S’il fallait donner les deux traits principaux de Timoto, ce serait « drôle » et « créatif ». Pas le genre à rester inactif le coco. Il dessine, découpe, gribouille, se fabrique tout un univers de presque rien. « Il faut que cela soit drôle, déconnant, inattendu, dit Rémi Courgeon, qui ne déteste rien tant que l’ennui. Pour moi, c’est du théâtre. Je fais des albums-théâtre et des albums-cinéma. » Cette collection entre assurément dans la première catégorie : fond blanc, quelques éléments de décor, une économie de mots, et un vrai art de la chute. « J’arrive sur une scène vide, cela offre une grande liberté, même s’il faut bien choisir ce que l’on montre, sans sursignaler par exemple les genres », assure-t-il. Inutile de chercher, vous ne verrez pas ici de maman représentée avec un tablier.

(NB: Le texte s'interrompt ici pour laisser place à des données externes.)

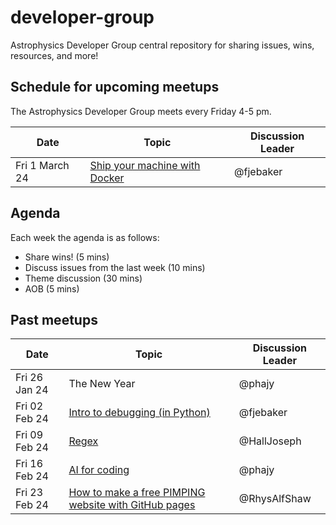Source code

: # developer-group

Astrophysics Developer Group central repository for sharing issues, wins, resources, and more!

## Schedule for upcoming meetups

The Astrophysics Developer Group meets every Friday 4-5 pm.

| Date           | Topic                                                                                             | Discussion Leader |
| -------------- | ------------------------------------------------------------------------------------------------- | ----------------- |
| Fri 1 March 24 | [Ship your machine with Docker](https://github.com/astro-group-bristol/developer-group/issues/18) | @fjebaker         |

## Agenda

Each week the agenda is as follows:

- Share wins! (5 mins)
- Discuss issues from the last week (10 mins)
- Theme discussion (30 mins)
- AOB (5 mins)

## Past meetups

| Date          | Topic                                                                                                                    | Discussion Leader |
| ------------- | ------------------------------------------------------------------------------------------------------------------------ | ----------------- |
| Fri 26 Jan 24 | The New Year                                                                                                             | @phajy            |
| Fri 02 Feb 24 | [Intro to debugging (in Python)](https://github.com/astro-group-bristol/developer-group/issues/13)                       | @fjebaker         |
| Fri 09 Feb 24 | [Regex](https://github.com/astro-group-bristol/developer-group/issues/14)                                                | @HallJoseph       |
| Fri 16 Feb 24 | [AI for coding](https://github.com/astro-group-bristol/developer-group/issues/16)                                        | @phajy            |
| Fri 23 Feb 24 | [How to make a free PIMPING website with GitHub pages](https://github.com/astro-group-bristol/developer-group/issues/12) | @RhysAlfShaw      |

Troisième étape : Poser le ton avec un album fondateur.
D’emblée, Timoto n’est pas un tigre s’est imposé comme le premier album de la collection. Il trouve que « le orange, c’est nul », alors il se confectionne une succession de costumes pour finalement, devant une assiette de salade, trouver que ce n’est pas si mal d’être un tigre. « La couverture le montre déguisé en éléphant. Personne ne le connaît le personnage, on prend le lecteur à rebrousse-poil », s’amuse Rémi Courgeon. « L’album se positionne tout de suite sur la réalité de cet âge-là, où on est toujours un peu en rébellion ajoute Mélanie Decourt, son éditrice. Une des grandes qualités de Rémi, sur le plan narratif, est que c’est un grand raconteur d’histoires. Il n’a pas un regard d’adulte sur l’enfant. C’est très tendre mais on ne sent pas, comme souvent, une nostalgie de l’adulte. Là, c’est direct. »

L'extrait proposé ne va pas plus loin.